This project is part of The Machine Learning & Deep Learing cource (MLDL 2021) , Politecnico Di Torino , Master Of Data Science & Engineering Program. The project was supervised by prof. Barbara Caputo and prof. Antonio Tavera.
- Code Implementation
- Architecture overview
- Segmentation Network: BiSeNet
- Class-Based Styling (CBS)
- Discriminator: AdaptSegNet
- Dataset
- Run the code
- Results
- Final Discussion
- Contributors
- The Real-Time semantic segmentation Model is based on BiSeNet and the domain adaptation model is based on AdaptSegNet
- The pytorch version used is 0.4.1 and python version 3.6
- All the experiments were run on Google Colab Tesla P100 15 GB GPUs
Inside the red rectangle we have the Fast Neural Style network. The training can be done in two ways:
- foresees the training on the whole IDDA in order to create a model with the target domain image style that is a CamVid image
- foresees the training on the whole IDDA in order to create a model with the texture image style.
On the other hand, in the green rectangle, we have the domain adversarial network. Given the image and the corresponding ground-truth label from the source domain, we forward them to the class-based style transfer algorithm that uses the model obtained from the Fast Neural Style network in order to stylize one or more random classes. Then we pass the stylized image, along with the target domain image, to the segmentation network to obtain output predictions. On the source prediction, a segmentation loss is computed based on the ground truth. To make target predictions closer to the source ones, we utilize a discriminator to distinguish whether the input is from source or target domain. Then an adversarial loss is calculated on the target prediction and is back-propagated to the segmentation network.
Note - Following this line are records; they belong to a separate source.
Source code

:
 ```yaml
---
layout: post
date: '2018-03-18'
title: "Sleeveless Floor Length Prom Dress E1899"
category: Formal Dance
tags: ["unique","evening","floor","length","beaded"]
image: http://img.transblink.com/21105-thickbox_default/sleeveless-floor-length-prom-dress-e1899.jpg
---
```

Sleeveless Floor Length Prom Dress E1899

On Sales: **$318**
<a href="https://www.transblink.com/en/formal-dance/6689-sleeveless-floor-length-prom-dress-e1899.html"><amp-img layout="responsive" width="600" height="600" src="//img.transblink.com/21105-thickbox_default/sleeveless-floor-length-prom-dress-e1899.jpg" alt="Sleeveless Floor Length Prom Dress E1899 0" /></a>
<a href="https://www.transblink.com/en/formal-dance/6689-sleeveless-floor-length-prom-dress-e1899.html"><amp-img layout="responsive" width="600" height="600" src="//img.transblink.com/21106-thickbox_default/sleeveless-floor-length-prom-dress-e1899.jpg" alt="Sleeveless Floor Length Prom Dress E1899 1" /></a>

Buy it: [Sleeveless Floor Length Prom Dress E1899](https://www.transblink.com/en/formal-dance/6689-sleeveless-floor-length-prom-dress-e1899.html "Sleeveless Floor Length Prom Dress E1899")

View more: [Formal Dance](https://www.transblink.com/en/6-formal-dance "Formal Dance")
For the segmentation network, we adopt BiSeNet (Bilateral Segmentation Network) that is a state-of-the-art approach to Real-time Semantic Segmentation. With this network we have the possibility to choose between ResNet-18 or ResNet-101 as our segmentation baseline model. BiSeNet is composed by two main components: Spatial Path (SP) and Context Path (CP). The aim of the spacial path is to encode significant spatial information by preserving the spatial information contained in the original input image. This component is composed by three convolution layers with stride = 2, followed by a batch normalization and a ReLU. On the other hand, context path is used to obtain a large receptive field using a light-weight model and global average pooling. To better refine the features at each stage an Attention refinement module (ARM) is used. The output of these two components could be simply summed up together. But to combine features efficiently a specific module called Feature Fusion Module (FFM) is introduced.
Our proposed expansion to the previously described architecture was inspired by the styling technique used by Kim & Byun, and also to the real-time Class-Based Styling (CBS) method displayed by Kurzman et al. . When training a segmentation network on a synthetic dataset, it’s always possible for the network to overfit on specific textures, especially when they are repeatedly used in different images. Using a neural style transfer algorithm is useful to diversify the textures and improve the final performances. The stylized datasets were prepared beforehand using the StyleSwap algorithm, which cannot be used in a real-time setting. Instead, we exploited the style-transfer algorithm used in CBS to stylize specific classes in a live video. This algorithm was introduced by Johnson et al. in 2016, and it’s able to train a model to translate images to different styles in real-time. We introduced the style-transfer step in our architecture as a data augmentation step. Every time an image is taken from the source dataset, a style model is selected and is applied to stylize the image.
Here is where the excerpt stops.